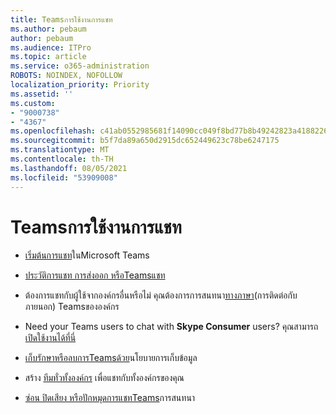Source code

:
 ```yaml
---
title: Teamsการใช้งานการแชท
ms.author: pebaum
author: pebaum
ms.audience: ITPro
ms.topic: article
ms.service: o365-administration
ROBOTS: NOINDEX, NOFOLLOW
localization_priority: Priority
ms.assetid: ''
ms.custom:
- "9000738"
- "4367"
ms.openlocfilehash: c41ab0552985681f14090cc049f8bd77b8b49242823a418822674cd21dea0f77
ms.sourcegitcommit: b5f7da89a650d2915dc652449623c78be6247175
ms.translationtype: MT
ms.contentlocale: th-TH
ms.lasthandoff: 08/05/2021
ms.locfileid: "53909008"
---
```

# <a name="teams-chat-functionality"></a>Teamsการใช้งานการแชท

- [เริ่มต้นการแชท](https://support.office.com/article/start-a-chat-in-teams-0c71b32b-c050-4930-a887-5afbe742b3d8)ในMicrosoft Teams

- [ประวัติการแชท การส่งออก หรือTeamsแชท](https://docs.microsoft.com/alchemyinsights/chat-history-in-microsoft-teams)

- ต้องการแชทกับผู้ใช้จากองค์กรอื่นหรือไม่ คุณต้องการการสนทนา[ทางภาษา](https://docs.microsoft.com/microsoftteams/native-chat-for-external-users)(การติดต่อกับภายนอก) Teamsขององค์กร

- Need your Teams users to chat with **Skype Consumer** users? คุณสามารถ[เปิดใช้งานได้ที่นี่](https://docs.microsoft.com/microsoftteams/manage-external-access#step-1---enable-your-organization-to-communicate-with-another-teams-organization) 

- [เก็บรักษาหรือลบการTeamsด้วย](https://docs.microsoft.com/microsoftteams/retention-policies)นโยบายการเก็บข้อมูล

- สร้าง [ทีมทั่วทั้งองค์กร](https://docs.microsoft.com/microsoftteams/create-an-org-wide-team) เพื่อแชทกับทั้งองค์กรของคุณ

- [ซ่อน ปิดเสียง หรือปักหมุดการแชทTeams](https://support.office.com/article/hide-mute-or-pin-a-chat-in-teams-9aee02ef-713d-495b-8a73-9762d8e4b066)การสนทนา
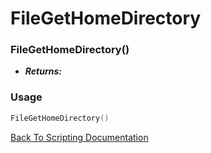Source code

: # FileGetHomeDirectory

### FileGetHomeDirectory()
- ***Returns:*** 

### Usage

```Lua
FileGetHomeDirectory()
```


[Back To Scripting Documentation](../README.md)
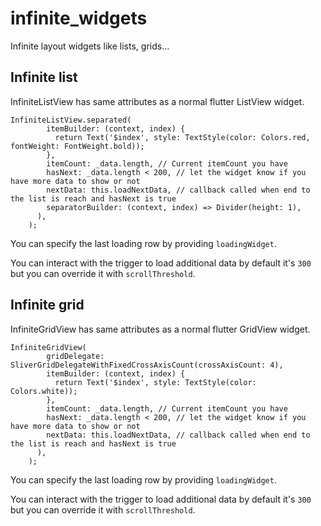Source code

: # infinite_widgets

Infinite layout widgets like lists, grids...

## Infinite list
InfiniteListView has same attributes as a normal flutter ListView widget.

```
InfiniteListView.separated(
        itemBuilder: (context, index) {
          return Text('$index', style: TextStyle(color: Colors.red, fontWeight: FontWeight.bold));
        },
        itemCount: _data.length, // Current itemCount you have
        hasNext: _data.length < 200, // let the widget know if you have more data to show or not
        nextData: this.loadNextData, // callback called when end to the list is reach and hasNext is true
        separatorBuilder: (context, index) => Divider(height: 1),
      ),
    );
```

You can specify the last loading row by providing `loadingWidget`.

You can interact with the trigger to load additional data by default it's `300` but you can override it with `scrollThreshold`.

## Infinite grid 
InfiniteGridView has same attributes as a normal flutter GridView widget.
```
InfiniteGridView(
        gridDelegate: SliverGridDelegateWithFixedCrossAxisCount(crossAxisCount: 4),
        itemBuilder: (context, index) {
          return Text('$index', style: TextStyle(color: Colors.white));
        },
        itemCount: _data.length, // Current itemCount you have
        hasNext: _data.length < 200, // let the widget know if you have more data to show or not
        nextData: this.loadNextData, // callback called when end to the list is reach and hasNext is true
      ),
    );
```

You can specify the last loading row by providing `loadingWidget`.

You can interact with the trigger to load additional data by default it's `300` but you can override it with `scrollThreshold`. 
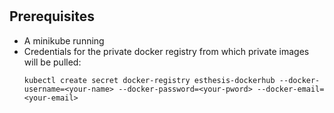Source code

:#

## Prerequisites
* A minikube running
* Credentials for the private docker registry from which private images will be pulled:
    ```
    kubectl create secret docker-registry esthesis-dockerhub --docker-username=<your-name> --docker-password=<your-pword> --docker-email=<your-email>
    ```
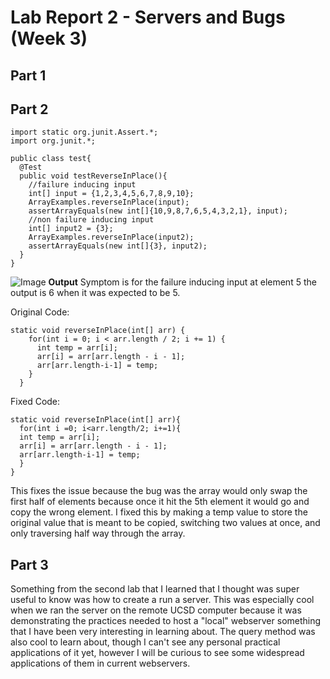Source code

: # Lab Report 2 - Servers and Bugs (Week 3)

## Part 1

## Part 2
```
import static org.junit.Assert.*;
import org.junit.*;

public class test{
  @Test
  public void testReverseInPlace(){
    //failure inducing input
    int[] input = {1,2,3,4,5,6,7,8,9,10};
    ArrayExamples.reverseInPlace(input);
    assertArrayEquals(new int[]{10,9,8,7,6,5,4,3,2,1}, input);
    //non failure inducing input
    int[] input2 = {3};
    ArrayExamples.reverseInPlace(input2);
    assertArrayEquals(new int[]{3}, input2);
  }
}

```

![Image](https://jorryns.github.io/cse15l-lab-reports/week2output.jpg)
**Output**
Symptom is for the failure inducing input at element 5 the output is 6 when it was expected to be 5. 

Original Code:
```
static void reverseInPlace(int[] arr) {
    for(int i = 0; i < arr.length / 2; i += 1) {
      int temp = arr[i];
      arr[i] = arr[arr.length - i - 1];
      arr[arr.length-i-1] = temp;
    }
  }
```
Fixed Code:
```
static void reverseInPlace(int[] arr){
  for(int i =0; i<arr.length/2; i+=1){
  int temp = arr[i];
  arr[i] = arr[arr.length - i - 1];
  arr[arr.length-i-1] = temp;
  }
}
```

This fixes the issue because the bug was the array would only swap the first half of elements because once it hit the 5th element it would go and copy the wrong element. I fixed this by making a temp value to store the original value that is meant to be copied, switching two values at once, and only traversing half way through the array.


## Part 3

Something from the second lab that I learned that I thought was super useful to know was how to create a run a server. This was especially cool when we ran the server on the remote UCSD computer because it was demonstrating the practices needed to host a "local" webserver something that I have been very interesting in learning about. The query method was also cool to learn about, though I can't see any personal practical applications of it yet, however I will be curious to see some widespread applications of them in current webservers.
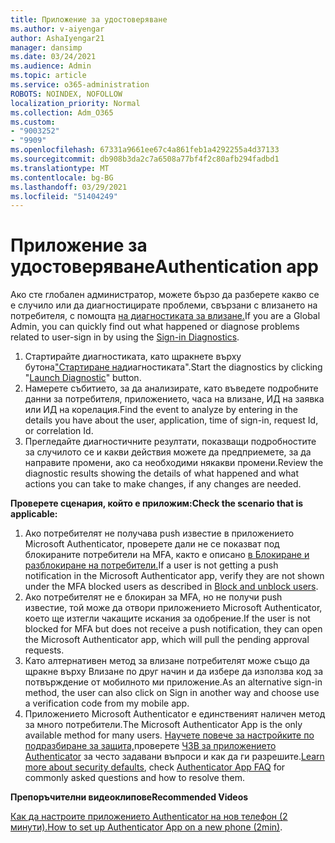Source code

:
 ```yaml
---
title: Приложение за удостоверяване
ms.author: v-aiyengar
author: AshaIyengar21
manager: dansimp
ms.date: 03/24/2021
ms.audience: Admin
ms.topic: article
ms.service: o365-administration
ROBOTS: NOINDEX, NOFOLLOW
localization_priority: Normal
ms.collection: Adm_O365
ms.custom:
- "9003252"
- "9909"
ms.openlocfilehash: 67331a9661ee67c4a861feb1a4292255a4d37133
ms.sourcegitcommit: db908b3da2c7a6508a77bf4f2c80afb294fadbd1
ms.translationtype: MT
ms.contentlocale: bg-BG
ms.lasthandoff: 03/29/2021
ms.locfileid: "51404249"
---
```

# <a name="authentication-app"></a><span data-ttu-id="ee59c-102">Приложение за удостоверяване</span><span class="sxs-lookup"><span data-stu-id="ee59c-102">Authentication app</span></span>

<span data-ttu-id="ee59c-103">Ако сте глобален администратор, можете бързо да разберете какво се е случило или да диагностицирате проблеми, свързани с влизането на потребителя, с помощта [на диагностиката за влизане.](https://ms.portal.azure.com/microsoft.onmicrosoft.com?loginHint=shhada@microsoft.com#blade/Microsoft_AAD_IAM/ActiveDirectoryMenuBlade/diagnose/symptomId/ms_aad_dxp_signin_caDiagnoseAndSolveSummarySymptom)</span><span class="sxs-lookup"><span data-stu-id="ee59c-103">If you are a Global Admin, you can quickly find out what happened or diagnose problems related to user-sign in by using the [Sign-in Diagnostics](https://ms.portal.azure.com/microsoft.onmicrosoft.com?loginHint=shhada@microsoft.com#blade/Microsoft_AAD_IAM/ActiveDirectoryMenuBlade/diagnose/symptomId/ms_aad_dxp_signin_caDiagnoseAndSolveSummarySymptom).</span></span>

1. <span data-ttu-id="ee59c-104">Стартирайте диагностиката, като щракнете върху бутона["Стартиране на](https://portal.azure.com/#blade/Microsoft_AAD_IAM/ActiveDirectoryMenuBlade/diagnose/symptomId/ms_aad_dxp_signin_caDiagnoseAndSolveSummarySymptom)диагностиката".</span><span class="sxs-lookup"><span data-stu-id="ee59c-104">Start the diagnostics by clicking "[Launch Diagnostic](https://portal.azure.com/#blade/Microsoft_AAD_IAM/ActiveDirectoryMenuBlade/diagnose/symptomId/ms_aad_dxp_signin_caDiagnoseAndSolveSummarySymptom)" button.</span></span> 
1. <span data-ttu-id="ee59c-105">Намерете събитието, за да анализирате, като въведете подробните данни за потребителя, приложението, часа на влизане, ИД на заявка или ИД на корелация.</span><span class="sxs-lookup"><span data-stu-id="ee59c-105">Find the event to analyze by entering in the details you have about the user, application, time of sign-in, request Id, or correlation Id.</span></span>
1. <span data-ttu-id="ee59c-106">Прегледайте диагностичните резултати, показващи подробностите за случилото се и какви действия можете да предприемете, за да направите промени, ако са необходими някакви промени.</span><span class="sxs-lookup"><span data-stu-id="ee59c-106">Review the diagnostic results showing the details of what happened and what actions you can take to make changes, if any changes are needed.</span></span>

<span data-ttu-id="ee59c-107">**Проверете сценария, който е приложим:**</span><span class="sxs-lookup"><span data-stu-id="ee59c-107">**Check the scenario that is applicable:**</span></span>

1. <span data-ttu-id="ee59c-108">Ако потребителят не получава push известие в приложението Microsoft Authenticator, проверете дали не се показват под блокираните потребители на MFA, както е описано [в Блокиране и разблокиране на потребители.](https://portal.azure.com/#blade/Microsoft_AAD_IAM/ActiveDirectoryMenuBlade/diagnose/symptomId/ms_aad_dxp_signin_caDiagnoseAndSolveSummarySymptom)</span><span class="sxs-lookup"><span data-stu-id="ee59c-108">If a user is not getting a push notification in the Microsoft Authenticator app, verify they are not shown under the MFA blocked users as described in [Block and unblock users](https://portal.azure.com/#blade/Microsoft_AAD_IAM/ActiveDirectoryMenuBlade/diagnose/symptomId/ms_aad_dxp_signin_caDiagnoseAndSolveSummarySymptom).</span></span>
1. <span data-ttu-id="ee59c-109">Ако потребителят не е блокиран за MFA, но не получи push известие, той може да отвори приложението Microsoft Authenticator, което ще изтегли чакащите искания за одобрение.</span><span class="sxs-lookup"><span data-stu-id="ee59c-109">If the user is not blocked for MFA but does not receive a push notification, they can open the Microsoft Authenticator app, which will pull the pending approval requests.</span></span>
1. <span data-ttu-id="ee59c-110">Като алтернативен метод за влизане потребителят може също да щракне върху Влизане по друг начин и да избере да използва код за потвърждение от мобилното ми приложение.</span><span class="sxs-lookup"><span data-stu-id="ee59c-110">As an alternative sign-in method, the user can also click on Sign in another way and choose use a verification code from my mobile app.</span></span>
1. <span data-ttu-id="ee59c-111">Приложението Microsoft Authenticator е единственият наличен метод за много потребители.</span><span class="sxs-lookup"><span data-stu-id="ee59c-111">The Microsoft Authenticator App is the only available method for many users.</span></span> <span data-ttu-id="ee59c-112">[Научете повече за настройките по подразбиране за защита,](https://docs.microsoft.com/azure/active-directory/fundamentals/concept-fundamentals-security-defaults)проверете [ЧЗВ за приложението Authenticator](https://docs.microsoft.com/azure/active-directory/user-help/user-help-auth-app-faq) за често задавани въпроси и как да ги разрешите.</span><span class="sxs-lookup"><span data-stu-id="ee59c-112">[Learn more about security defaults](https://docs.microsoft.com/azure/active-directory/fundamentals/concept-fundamentals-security-defaults), check [Authenticator App FAQ](https://docs.microsoft.com/azure/active-directory/user-help/user-help-auth-app-faq) for commonly asked questions and how to resolve them.</span></span>
 
<span data-ttu-id="ee59c-113">**Препоръчителни видеоклипове**</span><span class="sxs-lookup"><span data-stu-id="ee59c-113">**Recommended Videos**</span></span>

<span data-ttu-id="ee59c-114">[Как да настроите приложението Authenticator на нов телефон (2 минути).](https://go.microsoft.com/fwlink/?linkid=2158163&clcid=0x409)</span><span class="sxs-lookup"><span data-stu-id="ee59c-114">[How to set up Authenticator App on a new phone (2min)](https://go.microsoft.com/fwlink/?linkid=2158163&clcid=0x409).</span></span>
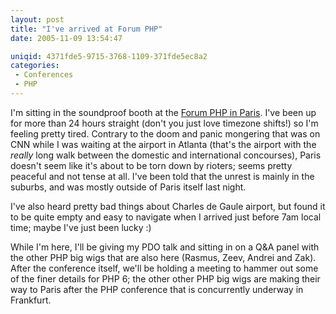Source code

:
 ```yaml
---
layout: post
title: "I've arrived at Forum PHP"
date: 2005-11-09 13:54:47

uniqid: 4371fde5-9715-3768-1109-371fde5ec8a2
categories: 
 - Conferences
 - PHP
---
```

<p>I'm sitting in the soundproof booth at the <a href="http://www.afup.org/pages/forumphp/">Forum PHP in Paris</a>.  I've been up for more than 24 hours straight (don't you just love timezone shifts!) so I'm feeling pretty tired.  Contrary to the doom and panic mongering that was on CNN while I was waiting at the airport in Atlanta (that's the airport with the <i>really</i> long walk between the domestic and international concourses), Paris doesn't seem like it's about to be torn down by rioters; seems pretty peaceful and not tense at all.  I've been told that the unrest is mainly in the suburbs, and was mostly outside of Paris itself last night.   </p>
<p>I've also heard pretty bad things about Charles de Gaule airport, but found it to be quite empty and easy to navigate when I arrived just before 7am local time; maybe I've just been lucky :)   </p>
<p>While I'm here, I'll be giving my PDO talk and sitting in on a Q&amp;A panel with the other PHP big wigs that are also here (Rasmus, Zeev, Andrei and Zak).  After the conference itself, we'll be holding a meeting to hammer out some of the finer details for PHP 6; the other other PHP big wigs are making their way to Paris after the PHP conference that is concurrently underway in Frankfurt.   </p>
<p>  </p>
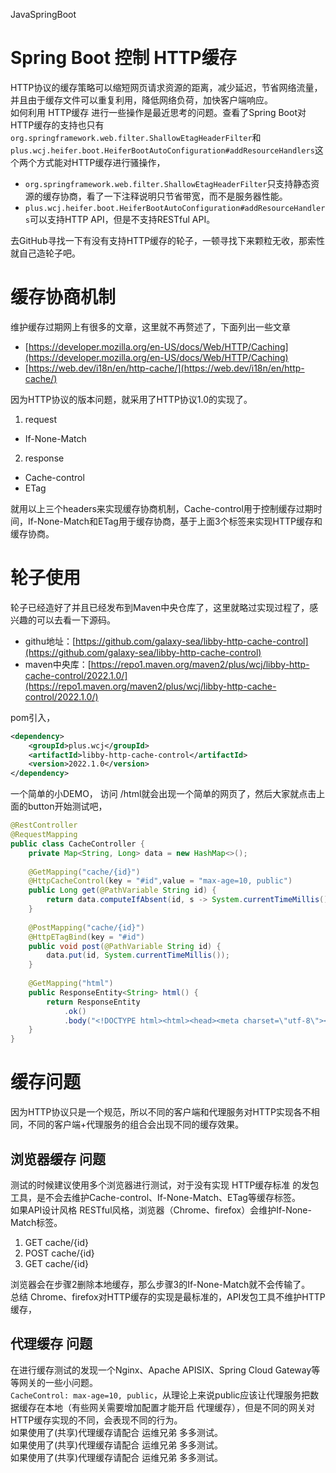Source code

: JavaSpringBoot
<a name="iwgKz"></a>
# Spring Boot 控制 HTTP缓存
HTTP协议的缓存策略可以缩短网页请求资源的距离，减少延迟，节省网络流量，并且由于缓存文件可以重复利用，降低网络负荷，加快客户端响应。<br />如何利用 HTTP缓存 进行一些操作是最近思考的问题。查看了Spring Boot对HTTP缓存的支持也只有`org.springframework.web.filter.ShallowEtagHeaderFilter`和`plus.wcj.heifer.boot.HeiferBootAutoConfiguration#addResourceHandlers`这个两个方式能对HTTP缓存进行骚操作，

- `org.springframework.web.filter.ShallowEtagHeaderFilter`只支持静态资源的缓存协商，看了一下注释说明只节省带宽，而不是服务器性能。
- `plus.wcj.heifer.boot.HeiferBootAutoConfiguration#addResourceHandlers`可以支持HTTP API，但是不支持RESTful API。

去GitHub寻找一下有没有支持HTTP缓存的轮子，一顿寻找下来颗粒无收，那索性就自己造轮子吧。
<a name="BJe4p"></a>
# 缓存协商机制
维护缓存过期网上有很多的文章，这里就不再赘述了，下面列出一些文章

- [https://developer.mozilla.org/en-US/docs/Web/HTTP/Caching](https://developer.mozilla.org/en-US/docs/Web/HTTP/Caching)
- [https://web.dev/i18n/en/http-cache/](https://web.dev/i18n/en/http-cache/)

因为HTTP协议的版本问题，就采用了HTTP协议1.0的实现了。

1. request
- If-None-Match
2. response
- Cache-control
- ETag

就用以上三个headers来实现缓存协商机制，Cache-control用于控制缓存过期时间，If-None-Match和ETag用于缓存协商，基于上面3个标签来实现HTTP缓存和缓存协商。
<a name="SUIvM"></a>
# 轮子使用
轮子已经造好了并且已经发布到Maven中央仓库了，这里就略过实现过程了，感兴趣的可以去看一下源码。

- githu地址：[https://github.com/galaxy-sea/libby-http-cache-control](https://github.com/galaxy-sea/libby-http-cache-control)
- maven中央库：[https://repo1.maven.org/maven2/plus/wcj/libby-http-cache-control/2022.1.0/](https://repo1.maven.org/maven2/plus/wcj/libby-http-cache-control/2022.1.0/)

pom引入，
```xml
<dependency>
	<groupId>plus.wcj</groupId>
	<artifactId>libby-http-cache-control</artifactId>
	<version>2022.1.0</version>
</dependency>
```
一个简单的小DEMO， 访问 /html就会出现一个简单的网页了，然后大家就点击上面的button开始测试吧，
```java
@RestController
@RequestMapping
public class CacheController {
	private Map<String, Long> data = new HashMap<>();
	
	@GetMapping("cache/{id}")
	@HttpCacheControl(key = "#id",value = "max-age=10, public")
	public Long get(@PathVariable String id) {
		return data.computeIfAbsent(id, s -> System.currentTimeMillis());
	}
	
	@PostMapping("cache/{id}")
	@HttpETagBind(key = "#id")
	public void post(@PathVariable String id) {
		data.put(id, System.currentTimeMillis());
	}
	
	@GetMapping("html")
	public ResponseEntity<String> html() {
		return ResponseEntity
			.ok()
			.body("<!DOCTYPE html><html><head><meta charset=\"utf-8\"><script src=\"https://cdn.staticfile.org/jquery/1.10.2/jquery.min.js\"></script><script>$(document).ready(function(){$(\"button:nth-child(1)\").click(function(){$.get(\"./cache/1\",function(data,status){$(\"ol\").append(\"<li>cache1: data: \"+data+\"</li>\")})});$(\"button:nth-child(2)\").click(function(){$.get(\"./cache/2\",function(data,status){$(\"ol\").append(\"<li>cache2: data: \"+data+\"</li>\")})});$(\"button:nth-child(3)\").click(function(){$.post(\"./cache/1\",function(data,status){$(\"ol\").append(\"<li>cache1: modify cache1</li>\")})});$(\"button:nth-child(4)\").click(function(){$.post(\"./cache/2\",function(data,status){$(\"ol\").append(\"<li>cache2: modify cache2</li>\")})})});</script></head><body><button>get cache1</button><button>get cache2</button><button>modify cache1</button><button>modify cache2</button><ol><li>start test</li></ol></body></html>");
	}
}
```
<a name="FEPU7"></a>
# 缓存问题
因为HTTP协议只是一个规范，所以不同的客户端和代理服务对HTTP实现各不相同，不同的客户端+代理服务的组合会出现不同的缓存效果。
<a name="Jcrz4"></a>
## 浏览器缓存 问题
测试的时候建议使用多个浏览器进行测试，对于没有实现 HTTP缓存标准 的发包工具，是不会去维护Cache-control、If-None-Match、ETag等缓存标签。<br />如果API设计风格 RESTful风格，浏览器（Chrome、firefox）会维护If-None-Match标签。

1. GET cache/{id}
2. POST cache/{id}
3. GET cache/{id}

浏览器会在步骤2删除本地缓存，那么步骤3的If-None-Match就不会传输了。<br />总结 Chrome、firefox对HTTP缓存的实现是最标准的，API发包工具不维护HTTP缓存，
<a name="d0uNF"></a>
## 代理缓存 问题
在进行缓存测试的发现一个Nginx、Apache APISIX、Spring Cloud Gateway等等网关的一些小问题。<br />`CacheControl: max-age=10, public`，从理论上来说public应该让代理服务把数据缓存在本地（有些网关需要增加配置才能开启 代理缓存），但是不同的网关对HTTP缓存实现的不同，会表现不同的行为。<br />如果使用了(共享)代理缓存请配合 运维兄弟 多多测试。 <br />如果使用了(共享)代理缓存请配合 运维兄弟 多多测试。 <br />如果使用了(共享)代理缓存请配合 运维兄弟 多多测试。
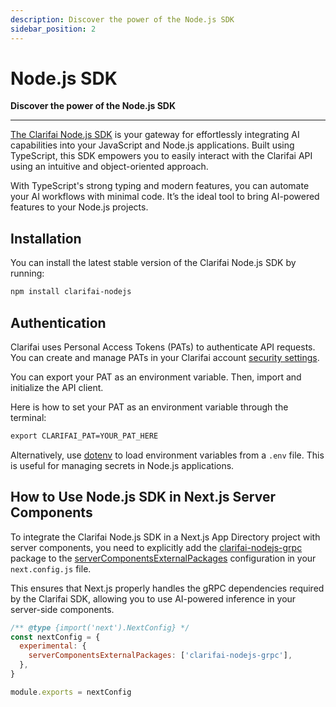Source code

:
 ```yaml
---
description: Discover the power of the Node.js SDK
sidebar_position: 2
---
```


# Node.js SDK

**Discover the power of the Node.js SDK**
<hr />

[The Clarifai Node.js SDK](https://github.com/Clarifai/clarifai-nodejs) is your gateway for effortlessly integrating AI capabilities into your JavaScript and Node.js applications. Built using TypeScript, this SDK empowers you to easily interact with the Clarifai API using an intuitive and object-oriented approach. 

With TypeScript's strong typing and modern features, you can automate your AI workflows with minimal code. It’s the ideal tool to bring AI-powered features to your Node.js projects.

## Installation

You can install the latest stable version of the Clarifai Node.js SDK by running:

```sh
npm install clarifai-nodejs
```

## Authentication

Clarifai uses Personal Access Tokens (PATs) to authenticate API requests. You can create and manage PATs in your Clarifai account [security settings](https://clarifai.com/settings/security).

You can export your PAT as an environment variable. Then, import and initialize the API client.

Here is how to set your PAT as an environment variable through the terminal:

```cmd
export CLARIFAI_PAT=YOUR_PAT_HERE
```

Alternatively, use [dotenv](https://www.npmjs.com/package/dotenv) to load environment variables from a `.env` file. This is useful for managing secrets in Node.js applications.

## How to Use Node.js SDK in Next.js Server Components

To integrate the Clarifai Node.js SDK in a Next.js App Directory project with server components, you need to explicitly add the [clarifai-nodejs-grpc](https://github.com/Clarifai/clarifai-nodejs-grpc) package to the [serverComponentsExternalPackages](https://nextjs.org/docs/app/api-reference/next-config-js/serverComponentsExternalPackages) configuration in your `next.config.js` file.

This ensures that Next.js properly handles the gRPC dependencies required by the Clarifai SDK, allowing you to use AI-powered inference in your server-side components.

```js
/** @type {import('next').NextConfig} */
const nextConfig = {
  experimental: {
    serverComponentsExternalPackages: ['clarifai-nodejs-grpc'],
  },
}

module.exports = nextConfig
```


<!--### Using Models

Using the celebrity face recognition model to predict the celebrity in a given picture. For list of all available models visit [clarifai models page](https://clarifai.com/explore/models).

```ts
import { Input, Model } from "clarifai-nodejs";

const input = Input.getInputFromUrl({
  inputId: "test-image",
  imageUrl:
    "https://samples.clarifai.com/celebrity.jpeg",
});

const model = new Model({
  authConfig: {
    pat: process.env.CLARIFAI_PAT!,
    userId: process.env.CLARIFAI_USER_ID!,
    appId: process.env.CLARIFAI_APP_ID!
  },
  modelId: "celebrity-face-recognition",
});

model
  .predict({
    inputs: [input],
  })
  .then((response) => {
    const result = response?.[0].data?.conceptsList[0].name ?? "unrecognized";
    console.log(result);
  })
  .catch(console.error);
```

### Using Workflows

Using a custom workflow built on [clarifai.com](https://docs.clarifai.com/portal-guide/workflows/) to analyze sentiment of a given image. For list of all available workflows visit [clarifai workflows page](https://clarifai.com/explore/workflows)

```ts
import { Input, Workflow } from "clarifai-nodejs";

const input = Input.getInputFromUrl({
  inputId: "test-image",
  imageUrl:
    "https://samples.clarifai.com/celebrity.jpeg",
});

const workflow = new Workflow({
  authConfig: {
    pat: process.env.CLARIFAI_PAT!,
    userId: process.env.CLARIFAI_USER_ID!,
    appId: process.env.CLARIFAI_APP_ID!
  },
  workflowId: "workflow-238a93",
});

workflow
  .predict({
    inputs: [input],
  })
  .then((response) => {
    const result =
      response.resultsList[0].outputsList[0].data?.regionsList[0].data
        ?.conceptsList[0].name ?? "unrecognized";
    console.log(result);
  })
  .catch(console.error);
```

### Listing available apps in an user account

On Clarifai, apps act as a central repository for models, datasets, inputs and other resources and information. Checkout how to create apps on [clarifai portal](https://docs.clarifai.com/clarifai-basics/applications/create-an-application/).

```ts
import { User } from "clarifai-nodejs";

export const user = new User({
  pat: process.env.CLARIFAI_PAT!,
  userId: process.env.CLARIFAI_USER_ID!,
  appId: process.env.CLARIFAI_APP_ID!,
});

const list = await user
  .listApps({
    pageNo: 1,
    perPage: 20,
    params: {
      sortAscending: true,
    },
  })
  .next();

const apps = list.value;
console.log(apps);
```

For full usage details, checkout our [API Reference docs](https://docs.clarifai.com/nodejs-sdk/installation-guide/modules)

-->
----
Copy out each line of the entries that holds "inducing".

    //failure inducing input
    //non failure inducing input
Symptom is for the failure inducing input at element 5 the output is 6 when it was expected to be 5. 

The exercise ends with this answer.